WHAT THE TASK ASKS:
Give back exactly the lines of the material below that start at the line containing "passengers to visualize" and end at the line containing "Unadjusted Function Points", and no others.

DATA RECORDS:
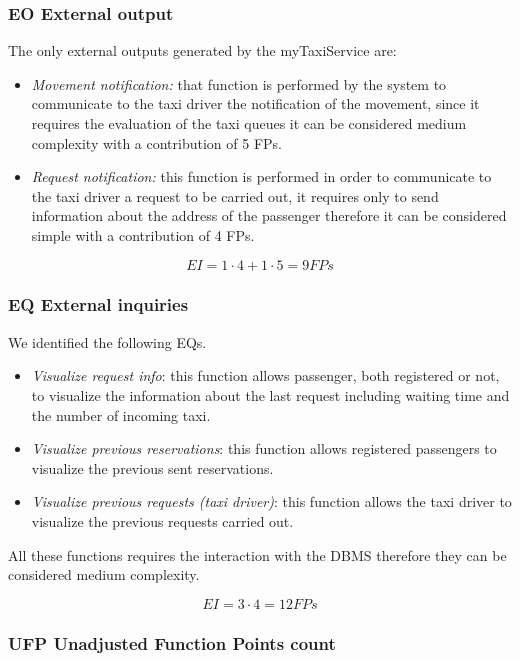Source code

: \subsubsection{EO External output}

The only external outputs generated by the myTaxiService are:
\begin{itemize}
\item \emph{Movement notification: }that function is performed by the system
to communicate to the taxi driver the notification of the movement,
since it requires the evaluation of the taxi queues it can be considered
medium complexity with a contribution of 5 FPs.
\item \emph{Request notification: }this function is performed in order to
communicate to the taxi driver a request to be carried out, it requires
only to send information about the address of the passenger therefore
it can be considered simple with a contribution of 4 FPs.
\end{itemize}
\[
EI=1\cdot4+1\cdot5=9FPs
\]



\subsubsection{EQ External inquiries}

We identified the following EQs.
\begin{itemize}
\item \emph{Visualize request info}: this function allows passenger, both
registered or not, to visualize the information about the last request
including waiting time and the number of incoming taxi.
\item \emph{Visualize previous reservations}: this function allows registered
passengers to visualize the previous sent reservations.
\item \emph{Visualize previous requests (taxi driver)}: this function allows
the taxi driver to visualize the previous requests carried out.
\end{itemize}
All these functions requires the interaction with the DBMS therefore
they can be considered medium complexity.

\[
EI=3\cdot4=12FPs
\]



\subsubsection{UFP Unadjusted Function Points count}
--
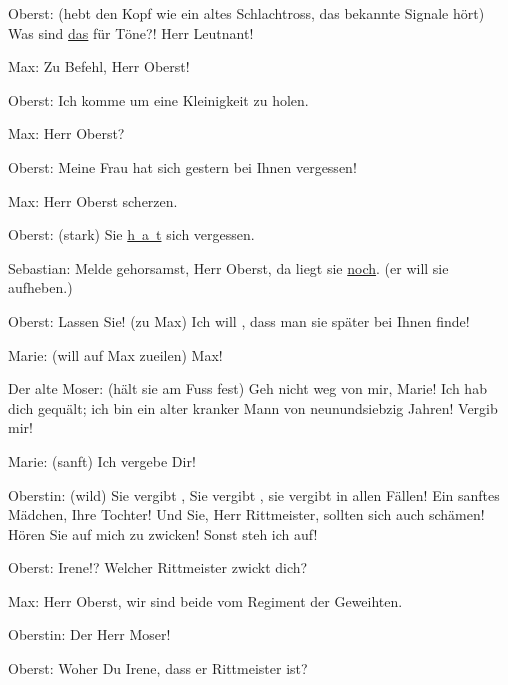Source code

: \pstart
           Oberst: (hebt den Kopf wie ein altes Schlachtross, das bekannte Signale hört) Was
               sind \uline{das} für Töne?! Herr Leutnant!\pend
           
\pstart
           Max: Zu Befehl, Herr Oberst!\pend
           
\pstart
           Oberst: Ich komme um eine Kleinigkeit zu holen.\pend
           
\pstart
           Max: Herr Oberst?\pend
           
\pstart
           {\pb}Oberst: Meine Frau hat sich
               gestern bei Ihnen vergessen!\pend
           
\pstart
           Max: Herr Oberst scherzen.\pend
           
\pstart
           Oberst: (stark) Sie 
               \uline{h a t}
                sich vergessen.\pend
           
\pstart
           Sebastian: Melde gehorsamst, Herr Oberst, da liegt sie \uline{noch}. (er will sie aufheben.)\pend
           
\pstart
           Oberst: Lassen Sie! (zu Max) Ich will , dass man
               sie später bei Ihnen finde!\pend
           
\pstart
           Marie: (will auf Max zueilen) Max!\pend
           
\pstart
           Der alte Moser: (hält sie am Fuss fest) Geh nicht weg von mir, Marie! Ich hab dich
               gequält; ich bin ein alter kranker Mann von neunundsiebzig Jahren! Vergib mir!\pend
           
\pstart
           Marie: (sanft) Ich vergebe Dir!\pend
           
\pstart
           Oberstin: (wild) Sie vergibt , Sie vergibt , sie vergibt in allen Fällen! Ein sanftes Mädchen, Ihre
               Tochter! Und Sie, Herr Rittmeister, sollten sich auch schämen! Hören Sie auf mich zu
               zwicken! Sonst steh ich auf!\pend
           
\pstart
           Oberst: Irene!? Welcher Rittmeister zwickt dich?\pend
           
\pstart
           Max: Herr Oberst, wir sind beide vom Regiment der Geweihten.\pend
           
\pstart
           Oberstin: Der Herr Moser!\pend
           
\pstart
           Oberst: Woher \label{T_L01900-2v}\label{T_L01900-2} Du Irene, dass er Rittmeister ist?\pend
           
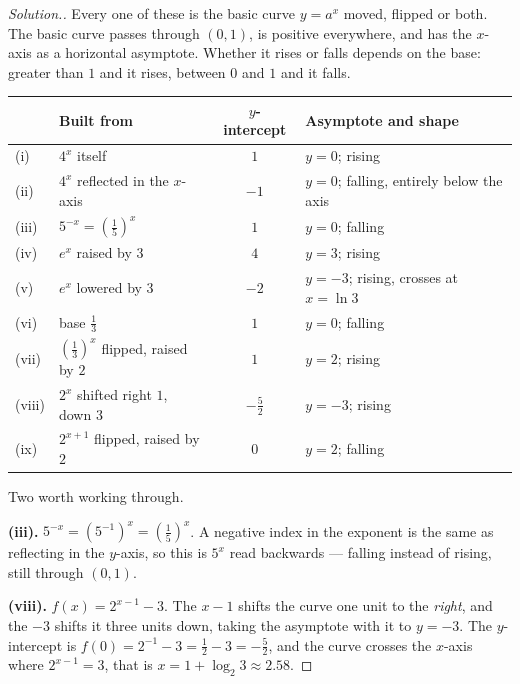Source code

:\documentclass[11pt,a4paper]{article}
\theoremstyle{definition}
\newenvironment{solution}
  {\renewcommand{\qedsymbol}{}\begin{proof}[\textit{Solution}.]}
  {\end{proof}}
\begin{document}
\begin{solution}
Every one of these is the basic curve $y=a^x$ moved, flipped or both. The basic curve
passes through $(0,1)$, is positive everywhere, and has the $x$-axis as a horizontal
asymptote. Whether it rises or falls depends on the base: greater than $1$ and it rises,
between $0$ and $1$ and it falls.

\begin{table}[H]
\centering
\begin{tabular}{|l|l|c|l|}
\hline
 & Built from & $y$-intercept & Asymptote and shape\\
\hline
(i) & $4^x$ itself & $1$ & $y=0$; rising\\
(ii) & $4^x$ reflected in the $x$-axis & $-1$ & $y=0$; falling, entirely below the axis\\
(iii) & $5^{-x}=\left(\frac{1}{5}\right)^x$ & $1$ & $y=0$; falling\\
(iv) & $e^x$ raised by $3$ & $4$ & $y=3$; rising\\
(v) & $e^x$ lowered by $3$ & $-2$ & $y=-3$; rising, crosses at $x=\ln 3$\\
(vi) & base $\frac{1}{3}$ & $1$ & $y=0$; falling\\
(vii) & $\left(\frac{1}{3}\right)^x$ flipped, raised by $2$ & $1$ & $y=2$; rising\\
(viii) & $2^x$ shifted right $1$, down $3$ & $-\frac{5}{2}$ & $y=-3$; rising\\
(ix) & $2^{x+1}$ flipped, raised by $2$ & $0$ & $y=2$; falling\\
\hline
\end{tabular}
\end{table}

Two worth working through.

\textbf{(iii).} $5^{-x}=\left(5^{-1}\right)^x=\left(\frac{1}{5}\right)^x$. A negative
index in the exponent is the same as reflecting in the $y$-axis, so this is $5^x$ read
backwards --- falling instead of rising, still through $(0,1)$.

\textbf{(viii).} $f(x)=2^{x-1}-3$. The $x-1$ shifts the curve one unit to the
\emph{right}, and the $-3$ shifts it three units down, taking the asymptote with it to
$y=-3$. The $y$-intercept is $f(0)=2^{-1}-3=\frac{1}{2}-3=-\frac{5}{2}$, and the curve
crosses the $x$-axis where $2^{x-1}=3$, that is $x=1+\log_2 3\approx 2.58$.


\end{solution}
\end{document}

ANSWER TO THIS PROBLEM:
passengers to visualize the previous sent reservations.
\item \emph{Visualize previous requests (taxi driver)}: this function allows
the taxi driver to visualize the previous requests carried out.
\end{itemize}
All these functions requires the interaction with the DBMS therefore
they can be considered medium complexity.

\[
EI=3\cdot4=12FPs
\]



\subsubsection{UFP Unadjusted Function Points count}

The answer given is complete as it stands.